EXERCISE INSTRUCTIONS: Everything from the first line of the records to the line containing "定义6.1 如果下面的条件是满足的，则在时刻t 矿工Mi 是Leader：", inclusive, is to be extracted exactly, and nothing more.

SUPPLIED RECORDS:
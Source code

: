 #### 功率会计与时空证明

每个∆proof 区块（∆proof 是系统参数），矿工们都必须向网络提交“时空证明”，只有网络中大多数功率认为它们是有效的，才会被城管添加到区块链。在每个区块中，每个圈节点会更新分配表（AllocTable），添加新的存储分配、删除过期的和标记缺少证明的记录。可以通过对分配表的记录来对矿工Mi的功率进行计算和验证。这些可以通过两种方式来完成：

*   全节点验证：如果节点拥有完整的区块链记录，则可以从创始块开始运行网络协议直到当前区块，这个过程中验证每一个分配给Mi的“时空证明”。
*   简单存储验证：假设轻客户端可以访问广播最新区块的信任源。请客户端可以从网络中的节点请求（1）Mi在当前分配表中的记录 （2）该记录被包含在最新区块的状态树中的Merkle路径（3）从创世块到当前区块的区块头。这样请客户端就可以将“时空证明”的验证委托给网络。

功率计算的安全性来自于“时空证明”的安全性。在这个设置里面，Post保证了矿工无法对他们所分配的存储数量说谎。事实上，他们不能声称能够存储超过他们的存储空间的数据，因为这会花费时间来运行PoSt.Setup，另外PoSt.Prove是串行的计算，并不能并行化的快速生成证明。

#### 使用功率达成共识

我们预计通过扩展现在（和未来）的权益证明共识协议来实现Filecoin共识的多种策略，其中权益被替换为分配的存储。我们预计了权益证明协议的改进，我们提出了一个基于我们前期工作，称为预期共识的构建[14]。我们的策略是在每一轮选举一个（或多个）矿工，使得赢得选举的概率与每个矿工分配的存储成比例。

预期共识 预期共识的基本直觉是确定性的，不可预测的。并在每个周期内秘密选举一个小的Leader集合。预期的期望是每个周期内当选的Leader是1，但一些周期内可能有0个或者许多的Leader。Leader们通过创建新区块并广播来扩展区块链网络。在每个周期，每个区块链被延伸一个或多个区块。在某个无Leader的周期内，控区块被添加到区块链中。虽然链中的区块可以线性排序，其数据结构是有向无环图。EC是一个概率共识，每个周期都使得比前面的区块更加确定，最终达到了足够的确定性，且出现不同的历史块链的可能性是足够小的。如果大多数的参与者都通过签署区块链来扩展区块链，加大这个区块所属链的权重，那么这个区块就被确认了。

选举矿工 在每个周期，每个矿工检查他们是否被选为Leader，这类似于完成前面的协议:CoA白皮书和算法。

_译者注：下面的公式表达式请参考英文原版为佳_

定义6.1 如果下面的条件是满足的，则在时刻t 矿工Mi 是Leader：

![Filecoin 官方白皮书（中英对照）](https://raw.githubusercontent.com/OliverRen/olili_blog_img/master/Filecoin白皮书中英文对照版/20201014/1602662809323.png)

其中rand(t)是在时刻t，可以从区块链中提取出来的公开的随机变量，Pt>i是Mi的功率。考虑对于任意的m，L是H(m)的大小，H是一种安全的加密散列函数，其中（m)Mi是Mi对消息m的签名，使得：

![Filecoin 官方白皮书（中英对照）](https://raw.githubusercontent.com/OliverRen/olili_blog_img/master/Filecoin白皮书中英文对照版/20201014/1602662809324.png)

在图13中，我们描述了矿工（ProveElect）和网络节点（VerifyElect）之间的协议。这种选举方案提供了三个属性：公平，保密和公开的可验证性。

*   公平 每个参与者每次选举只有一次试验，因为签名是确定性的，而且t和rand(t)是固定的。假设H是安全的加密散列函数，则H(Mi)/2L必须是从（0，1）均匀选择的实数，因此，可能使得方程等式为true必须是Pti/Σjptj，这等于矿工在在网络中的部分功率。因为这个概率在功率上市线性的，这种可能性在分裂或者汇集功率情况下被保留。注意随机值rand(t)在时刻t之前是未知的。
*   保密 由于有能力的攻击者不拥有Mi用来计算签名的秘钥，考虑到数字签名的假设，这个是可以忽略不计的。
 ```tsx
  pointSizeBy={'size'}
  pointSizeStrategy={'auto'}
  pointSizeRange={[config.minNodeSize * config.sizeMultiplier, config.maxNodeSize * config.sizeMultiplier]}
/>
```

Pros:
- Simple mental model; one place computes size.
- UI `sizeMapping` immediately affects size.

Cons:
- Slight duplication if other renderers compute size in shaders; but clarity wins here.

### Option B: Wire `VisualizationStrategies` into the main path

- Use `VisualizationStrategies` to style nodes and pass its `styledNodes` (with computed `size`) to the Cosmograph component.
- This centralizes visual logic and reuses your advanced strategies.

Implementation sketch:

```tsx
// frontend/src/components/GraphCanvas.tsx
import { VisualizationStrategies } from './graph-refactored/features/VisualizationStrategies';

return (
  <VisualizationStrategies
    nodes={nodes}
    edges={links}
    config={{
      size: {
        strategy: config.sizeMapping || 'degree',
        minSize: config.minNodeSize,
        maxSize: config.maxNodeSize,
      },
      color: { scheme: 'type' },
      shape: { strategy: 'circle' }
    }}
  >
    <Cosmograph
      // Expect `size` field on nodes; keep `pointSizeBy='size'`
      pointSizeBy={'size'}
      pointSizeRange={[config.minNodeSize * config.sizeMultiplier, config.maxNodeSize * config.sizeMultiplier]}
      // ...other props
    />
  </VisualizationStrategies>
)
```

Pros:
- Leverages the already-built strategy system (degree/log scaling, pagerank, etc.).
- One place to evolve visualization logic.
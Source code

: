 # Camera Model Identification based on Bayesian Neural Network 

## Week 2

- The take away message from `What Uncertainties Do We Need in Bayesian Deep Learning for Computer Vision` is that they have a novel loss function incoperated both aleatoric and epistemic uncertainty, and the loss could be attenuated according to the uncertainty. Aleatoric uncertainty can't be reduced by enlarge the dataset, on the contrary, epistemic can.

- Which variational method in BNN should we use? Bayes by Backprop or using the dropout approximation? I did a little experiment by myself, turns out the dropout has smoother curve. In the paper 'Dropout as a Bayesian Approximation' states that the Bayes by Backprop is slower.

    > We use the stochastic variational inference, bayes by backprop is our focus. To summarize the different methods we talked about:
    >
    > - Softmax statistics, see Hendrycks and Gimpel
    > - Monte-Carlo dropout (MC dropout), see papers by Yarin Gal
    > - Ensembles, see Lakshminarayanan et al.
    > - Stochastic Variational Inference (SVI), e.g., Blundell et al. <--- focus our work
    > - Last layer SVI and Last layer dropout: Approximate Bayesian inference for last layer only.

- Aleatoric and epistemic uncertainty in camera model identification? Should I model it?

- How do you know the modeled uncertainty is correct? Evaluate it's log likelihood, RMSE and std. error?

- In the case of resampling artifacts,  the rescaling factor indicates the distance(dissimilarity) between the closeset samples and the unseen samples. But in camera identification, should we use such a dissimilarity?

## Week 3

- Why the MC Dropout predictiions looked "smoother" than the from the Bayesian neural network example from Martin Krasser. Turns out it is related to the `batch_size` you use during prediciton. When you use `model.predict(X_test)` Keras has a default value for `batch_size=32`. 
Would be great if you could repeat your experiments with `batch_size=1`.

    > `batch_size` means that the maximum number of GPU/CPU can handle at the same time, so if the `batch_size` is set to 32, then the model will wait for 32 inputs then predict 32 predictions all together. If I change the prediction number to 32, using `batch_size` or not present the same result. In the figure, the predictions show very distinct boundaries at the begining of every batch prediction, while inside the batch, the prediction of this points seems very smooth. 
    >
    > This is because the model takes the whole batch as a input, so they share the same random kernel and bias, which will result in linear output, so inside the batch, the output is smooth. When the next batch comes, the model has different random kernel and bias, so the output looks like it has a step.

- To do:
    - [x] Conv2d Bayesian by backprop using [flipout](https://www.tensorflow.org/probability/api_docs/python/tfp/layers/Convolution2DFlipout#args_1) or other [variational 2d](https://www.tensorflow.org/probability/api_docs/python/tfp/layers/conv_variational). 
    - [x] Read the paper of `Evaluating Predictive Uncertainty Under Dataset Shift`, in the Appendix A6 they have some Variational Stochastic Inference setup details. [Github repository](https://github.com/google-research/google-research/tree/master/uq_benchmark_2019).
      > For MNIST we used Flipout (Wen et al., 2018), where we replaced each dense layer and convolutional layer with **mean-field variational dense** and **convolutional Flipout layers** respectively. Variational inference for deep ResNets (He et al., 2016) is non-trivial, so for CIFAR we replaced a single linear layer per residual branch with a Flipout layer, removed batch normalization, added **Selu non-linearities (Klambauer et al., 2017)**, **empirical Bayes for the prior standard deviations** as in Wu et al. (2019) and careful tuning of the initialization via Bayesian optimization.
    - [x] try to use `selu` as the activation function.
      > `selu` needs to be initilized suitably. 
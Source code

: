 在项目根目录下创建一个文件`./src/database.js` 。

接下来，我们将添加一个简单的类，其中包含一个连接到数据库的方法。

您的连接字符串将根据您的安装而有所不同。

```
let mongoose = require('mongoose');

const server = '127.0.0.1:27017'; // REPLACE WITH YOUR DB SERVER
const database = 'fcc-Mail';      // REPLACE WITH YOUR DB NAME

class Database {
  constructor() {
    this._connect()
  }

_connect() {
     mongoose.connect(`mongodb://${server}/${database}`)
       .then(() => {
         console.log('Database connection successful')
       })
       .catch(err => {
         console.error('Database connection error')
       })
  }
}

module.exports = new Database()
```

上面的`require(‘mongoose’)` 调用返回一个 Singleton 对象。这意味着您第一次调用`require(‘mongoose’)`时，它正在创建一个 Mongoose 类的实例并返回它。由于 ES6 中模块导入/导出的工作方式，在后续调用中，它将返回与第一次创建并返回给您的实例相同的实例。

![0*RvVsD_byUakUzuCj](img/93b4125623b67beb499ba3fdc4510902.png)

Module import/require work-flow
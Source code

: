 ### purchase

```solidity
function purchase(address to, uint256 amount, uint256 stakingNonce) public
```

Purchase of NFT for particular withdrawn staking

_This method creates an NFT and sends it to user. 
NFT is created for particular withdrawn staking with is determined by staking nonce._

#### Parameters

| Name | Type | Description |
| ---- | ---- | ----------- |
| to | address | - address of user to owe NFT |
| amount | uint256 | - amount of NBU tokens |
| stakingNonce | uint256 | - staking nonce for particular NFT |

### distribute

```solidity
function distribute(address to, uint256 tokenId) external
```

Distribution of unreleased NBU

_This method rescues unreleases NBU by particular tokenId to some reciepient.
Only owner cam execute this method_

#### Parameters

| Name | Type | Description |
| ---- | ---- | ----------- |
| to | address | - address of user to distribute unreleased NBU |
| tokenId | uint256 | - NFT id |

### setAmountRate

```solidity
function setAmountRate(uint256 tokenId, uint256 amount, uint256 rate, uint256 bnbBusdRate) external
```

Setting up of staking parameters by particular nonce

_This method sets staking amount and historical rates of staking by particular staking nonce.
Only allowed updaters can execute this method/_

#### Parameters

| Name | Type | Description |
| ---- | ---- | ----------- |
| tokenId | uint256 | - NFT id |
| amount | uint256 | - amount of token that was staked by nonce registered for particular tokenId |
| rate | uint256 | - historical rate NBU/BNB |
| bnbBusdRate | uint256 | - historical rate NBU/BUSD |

WRITTEN RESPONSE:
Source code

: #### 功率会计与时空证明

每个∆proof 区块（∆proof 是系统参数），矿工们都必须向网络提交“时空证明”，只有网络中大多数功率认为它们是有效的，才会被城管添加到区块链。在每个区块中，每个圈节点会更新分配表（AllocTable），添加新的存储分配、删除过期的和标记缺少证明的记录。可以通过对分配表的记录来对矿工Mi的功率进行计算和验证。这些可以通过两种方式来完成：

*   全节点验证：如果节点拥有完整的区块链记录，则可以从创始块开始运行网络协议直到当前区块，这个过程中验证每一个分配给Mi的“时空证明”。
*   简单存储验证：假设轻客户端可以访问广播最新区块的信任源。请客户端可以从网络中的节点请求（1）Mi在当前分配表中的记录 （2）该记录被包含在最新区块的状态树中的Merkle路径（3）从创世块到当前区块的区块头。这样请客户端就可以将“时空证明”的验证委托给网络。

功率计算的安全性来自于“时空证明”的安全性。在这个设置里面，Post保证了矿工无法对他们所分配的存储数量说谎。事实上，他们不能声称能够存储超过他们的存储空间的数据，因为这会花费时间来运行PoSt.Setup，另外PoSt.Prove是串行的计算，并不能并行化的快速生成证明。

#### 使用功率达成共识

我们预计通过扩展现在（和未来）的权益证明共识协议来实现Filecoin共识的多种策略，其中权益被替换为分配的存储。我们预计了权益证明协议的改进，我们提出了一个基于我们前期工作，称为预期共识的构建[14]。我们的策略是在每一轮选举一个（或多个）矿工，使得赢得选举的概率与每个矿工分配的存储成比例。

预期共识 预期共识的基本直觉是确定性的，不可预测的。并在每个周期内秘密选举一个小的Leader集合。预期的期望是每个周期内当选的Leader是1，但一些周期内可能有0个或者许多的Leader。Leader们通过创建新区块并广播来扩展区块链网络。在每个周期，每个区块链被延伸一个或多个区块。在某个无Leader的周期内，控区块被添加到区块链中。虽然链中的区块可以线性排序，其数据结构是有向无环图。EC是一个概率共识，每个周期都使得比前面的区块更加确定，最终达到了足够的确定性，且出现不同的历史块链的可能性是足够小的。如果大多数的参与者都通过签署区块链来扩展区块链，加大这个区块所属链的权重，那么这个区块就被确认了。

选举矿工 在每个周期，每个矿工检查他们是否被选为Leader，这类似于完成前面的协议:CoA白皮书和算法。

_译者注：下面的公式表达式请参考英文原版为佳_

定义6.1 如果下面的条件是满足的，则在时刻t 矿工Mi 是Leader：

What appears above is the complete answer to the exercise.